(Plain-text document sources)
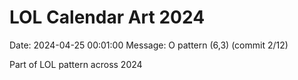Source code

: # LOL Calendar Art 2024

Date: 2024-04-25 00:01:00
Message: O pattern (6,3) (commit 2/12)

Part of LOL pattern across 2024
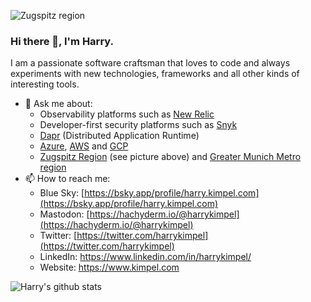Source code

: ![Zugspitz region](background-summer-web.jpg)

### Hi there 👋, I'm Harry.

I am a passionate software craftsman that loves to code and always experiments with new technologies, frameworks and all other kinds of interesting tools.

- 💬 Ask me about:
     - Observability platforms such as [New Relic](https://www.newrelic.com)
     - Developer-first security platforms such as [Snyk](https://snyk.io/)
     - [Dapr](https://dapr.io/) (Distributed Application Runtime)
     - [Azure](https://azure.microsoft.com/en-us/), [AWS](https://aws.amazon.com/) and [GCP](https://cloud.google.com/)
     - [Zugspitz Region](https://www.zugspitz-region.de/) (see picture above) and [Greater Munich Metro region](https://www.metropolregion-muenchen.eu/)
- 📫 How to reach me:
     - Blue Sky: [https://bsky.app/profile/harry.kimpel.com](https://bsky.app/profile/harry.kimpel.com)
     - Mastodon: [https://hachyderm.io/@harrykimpel](https://hachyderm.io/@harrykimpel)
     - Twitter: [https://twitter.com/harrykimpel](https://twitter.com/harrykimpel)
     - LinkedIn: https://www.linkedin.com/in/harrykimpel/
     - Website: https://www.kimpel.com

![Harry's github stats](https://github-readme-stats.vercel.app/api?username=harrykimpel&show_icons=true)
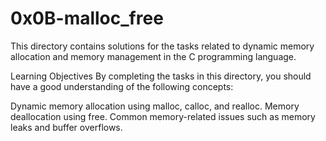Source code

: # 0x0B-malloc_free

This directory contains solutions for the tasks related to dynamic memory allocation and memory management in the C programming language.

Learning Objectives
By completing the tasks in this directory, you should have a good understanding of the following concepts:

Dynamic memory allocation using malloc, calloc, and realloc.
Memory deallocation using free.
Common memory-related issues such as memory leaks and buffer overflows.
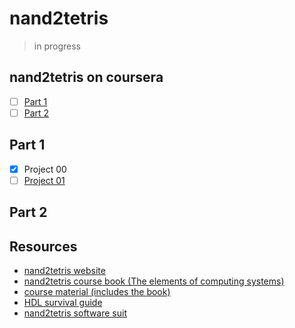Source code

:# nand2tetris

> in progress

## nand2tetris on coursera
- [ ] [Part 1](https://www.coursera.org/learn/build-a-computer)
- [ ] [Part 2](https://www.coursera.org/learn/nand2tetris2)

## Part 1
- [X] Project 00
- [ ] [Project 01](https://www.nand2tetris.org/project01)

## Part 2


## Resources
- [nand2tetris website](http://www.nand2tetris.org)
- [nand2tetris course book (The elements of computing systems)](http://nand2tetris.org/book.php)
- [course material (includes the book)](http://nand2tetris.org/course.php)
- [HDL survival guide](http://www.nand2tetris.org/software/HDL%20Survival%20Guide.html)
- [nand2tetris software suit](http://www.nand2tetris.org/software.php)


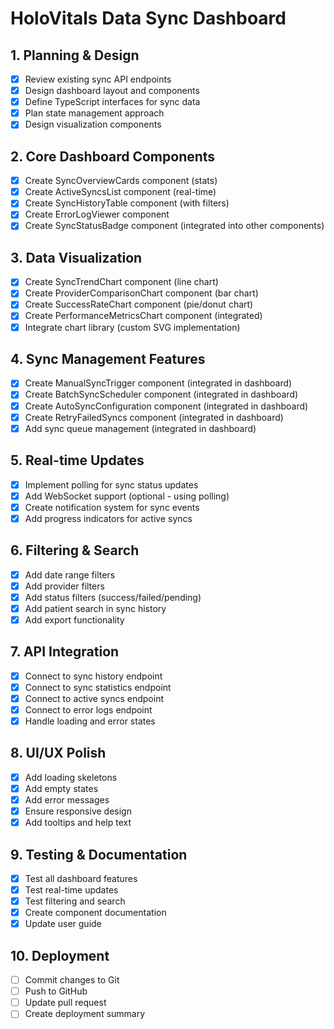 # HoloVitals Data Sync Dashboard

## 1. Planning & Design
- [x] Review existing sync API endpoints
- [x] Design dashboard layout and components
- [x] Define TypeScript interfaces for sync data
- [x] Plan state management approach
- [x] Design visualization components

## 2. Core Dashboard Components
- [x] Create SyncOverviewCards component (stats)
- [x] Create ActiveSyncsList component (real-time)
- [x] Create SyncHistoryTable component (with filters)
- [x] Create ErrorLogViewer component
- [x] Create SyncStatusBadge component (integrated into other components)

## 3. Data Visualization
- [x] Create SyncTrendChart component (line chart)
- [x] Create ProviderComparisonChart component (bar chart)
- [x] Create SuccessRateChart component (pie/donut chart)
- [x] Create PerformanceMetricsChart component (integrated)
- [x] Integrate chart library (custom SVG implementation)

## 4. Sync Management Features
- [x] Create ManualSyncTrigger component (integrated in dashboard)
- [x] Create BatchSyncScheduler component (integrated in dashboard)
- [x] Create AutoSyncConfiguration component (integrated in dashboard)
- [x] Create RetryFailedSyncs component (integrated in dashboard)
- [x] Add sync queue management (integrated in dashboard)

## 5. Real-time Updates
- [x] Implement polling for sync status updates
- [x] Add WebSocket support (optional - using polling)
- [x] Create notification system for sync events
- [x] Add progress indicators for active syncs

## 6. Filtering & Search
- [x] Add date range filters
- [x] Add provider filters
- [x] Add status filters (success/failed/pending)
- [x] Add patient search in sync history
- [x] Add export functionality

## 7. API Integration
- [x] Connect to sync history endpoint
- [x] Connect to sync statistics endpoint
- [x] Connect to active syncs endpoint
- [x] Connect to error logs endpoint
- [x] Handle loading and error states

## 8. UI/UX Polish
- [x] Add loading skeletons
- [x] Add empty states
- [x] Add error messages
- [x] Ensure responsive design
- [x] Add tooltips and help text

## 9. Testing & Documentation
- [x] Test all dashboard features
- [x] Test real-time updates
- [x] Test filtering and search
- [x] Create component documentation
- [x] Update user guide

## 10. Deployment
- [ ] Commit changes to Git
- [ ] Push to GitHub
- [ ] Update pull request
- [ ] Create deployment summary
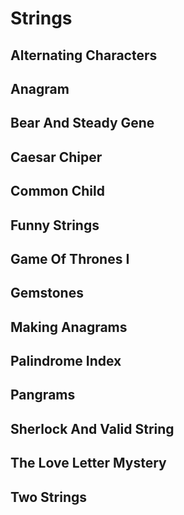 # Strings
## Alternating Characters
## Anagram
## Bear And Steady Gene
## Caesar Chiper
## Common Child
## Funny Strings
## Game Of Thrones I
## Gemstones
## Making Anagrams
## Palindrome Index
## Pangrams
## Sherlock And Valid String
## The Love Letter Mystery
## Two Strings
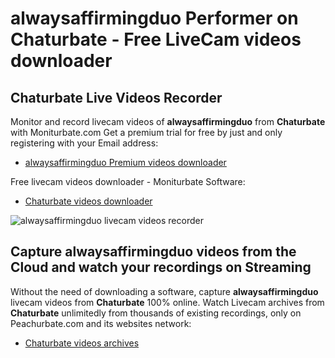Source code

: # alwaysaffirmingduo Performer on Chaturbate - Free LiveCam videos downloader

## Chaturbate Live Videos Recorder

Monitor and record livecam videos of **alwaysaffirmingduo** from **Chaturbate** with Moniturbate.com
Get a premium trial for free by just and only registering with your Email address:
* [alwaysaffirmingduo Premium videos downloader](https://moniturbate.com/request-demo-licence-key.html)

Free livecam videos downloader - Moniturbate Software:
* [Chaturbate videos downloader](https://moniturbate.com/moniturbate-download-software.html)

![alwaysaffirmingduo livecam videos recorder](https://peachurnet.com/templates/moniturbate-software.png)


## Capture alwaysaffirmingduo videos from the Cloud and watch your recordings on Streaming

Without the need of downloading a software, capture **alwaysaffirmingduo** livecam videos from **Chaturbate** 100% online.
Watch Livecam archives from **Chaturbate** unlimitedly from thousands of existing recordings, only on Peachurbate.com and its websites network:
* [Chaturbate videos archives](https://peachurnet.com/)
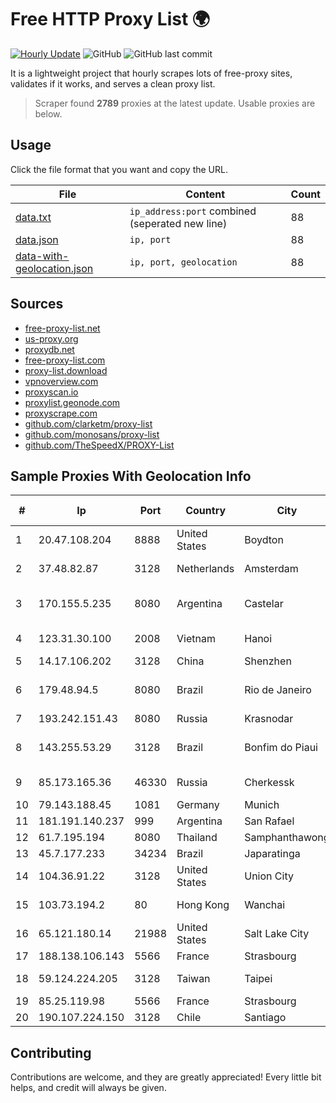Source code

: 
# Free HTTP Proxy List 🌍

[![Hourly Update](https://github.com/mertguvencli/http-proxy-list/actions/workflows/main.yml/badge.svg?branch=main)](https://github.com/mertguvencli/http-proxy-list/actions/workflows/main.yml)
![GitHub](https://img.shields.io/github/license/mertguvencli/http-proxy-list)
![GitHub last commit](https://img.shields.io/github/last-commit/mertguvencli/http-proxy-list)

It is a lightweight project that hourly scrapes lots of free-proxy sites, validates if it works, and serves a clean proxy list.


> Scraper found **2789** proxies at the latest update. Usable proxies are below.

## Usage

Click the file format that you want and copy the URL.


|File|Content|Count|
|----|-------|-----|
|[data.txt](https://raw.githubusercontent.com/mertguvencli/http-proxy-list/main/proxy-list/data.txt)|`ip_address:port` combined (seperated new line)|88|
|[data.json](https://raw.githubusercontent.com/mertguvencli/http-proxy-list/main/proxy-list/data.json)|`ip, port`|88|
|[data-with-geolocation.json](https://raw.githubusercontent.com/mertguvencli/http-proxy-list/main/proxy-list/data-with-geolocation.json)|`ip, port, geolocation`|88|

## Sources

* [free-proxy-list.net](https://free-proxy-list.net)
* [us-proxy.org](https://www.us-proxy.org)
* [proxydb.net](http://proxydb.net)
* [free-proxy-list.com](https://free-proxy-list.com/?page=&port=&type%5B%5D=http&type%5B%5D=https&up_time=0&search=Search)
* [proxy-list.download](https://www.proxy-list.download/HTTP)
* [vpnoverview.com](https://vpnoverview.com/privacy/anonymous-browsing/free-proxy-servers)
* [proxyscan.io](https://www.proxyscan.io)
* [proxylist.geonode.com](https://proxylist.geonode.com/api/proxy-list?limit=300&page=1&sort_by=lastChecked&sort_type=desc&protocols=http,https)
* [proxyscrape.com](https://api.proxyscrape.com/v2/?request=displayproxies&protocol=http&timeout=10000&country=all&ssl=all&anonymity=all)
* [github.com/clarketm/proxy-list](https://raw.githubusercontent.com/clarketm/proxy-list/master/proxy-list-raw.txt)
* [github.com/monosans/proxy-list](https://raw.githubusercontent.com/monosans/proxy-list/main/proxies/http.txt)
* [github.com/TheSpeedX/PROXY-List](https://raw.githubusercontent.com/TheSpeedX/PROXY-List/master/http.txt)


## Sample Proxies With Geolocation Info

|#|Ip|Port|Country|City|Internet Service Provider|
|-|--|----|-------|----|-------------------------|
|1|20.47.108.204|8888|United States|Boydton|Microsoft Corporation|
|2|37.48.82.87|3128|Netherlands|Amsterdam|LeaseWeb Netherlands B.V.|
|3|170.155.5.235|8080|Argentina|Castelar|Gobernacion de la Provincia de Buenos Aires|
|4|123.31.30.100|2008|Vietnam|Hanoi|VietNam Post and Telecom Corporation|
|5|14.17.106.202|3128|China|Shenzhen|Chinanet|
|6|179.48.94.5|8080|Brazil|Rio de Janeiro|Navegai Servicos De Telecomunicacoes E Informatica|
|7|193.242.151.43|8080|Russia|Krasnodar|SvyazResurs-Kuban|
|8|143.255.53.29|3128|Brazil|Bonfim do Piaui|Oxente NET Empreendimentos Ltda - EPP|
|9|85.173.165.36|46330|Russia|Cherkessk|Karachaevo-Cherkesskelektrosvyaz|
|10|79.143.188.45|1081|Germany|Munich|Contabo GmbH|
|11|181.191.140.237|999|Argentina|San Rafael|Jara Pedro Javier|
|12|61.7.195.194|8080|Thailand|Samphanthawong|CAT-ISP|
|13|45.7.177.233|34234|Brazil|Japaratinga|Litoral Telecom|
|14|104.36.91.22|3128|United States|Union City|Ken-Tenn Wireless LLC|
|15|103.73.194.2|80|Hong Kong|Wanchai|TouchPal HK Co., Limited|
|16|65.121.180.14|21988|United States|Salt Lake City|CenturyLink Communications|
|17|188.138.106.143|5566|France|Strasbourg|Host Europe GmbH|
|18|59.124.224.205|3128|Taiwan|Taipei|Chunghwa Telecom Co., Ltd.|
|19|85.25.119.98|5566|France|Strasbourg|BSB-SERVICE|
|20|190.107.224.150|3128|Chile|Santiago|WOM S.A.|



## Contributing

Contributions are welcome, and they are greatly appreciated! Every
little bit helps, and credit will always be given.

### Your instructions
Pull out every line of the records above that contains the word "integrated".

### Answer space
- [x] Create SyncStatusBadge component (integrated into other components)
- [x] Create PerformanceMetricsChart component (integrated)
- [x] Create ManualSyncTrigger component (integrated in dashboard)
- [x] Create BatchSyncScheduler component (integrated in dashboard)
- [x] Create AutoSyncConfiguration component (integrated in dashboard)
- [x] Create RetryFailedSyncs component (integrated in dashboard)
- [x] Add sync queue management (integrated in dashboard)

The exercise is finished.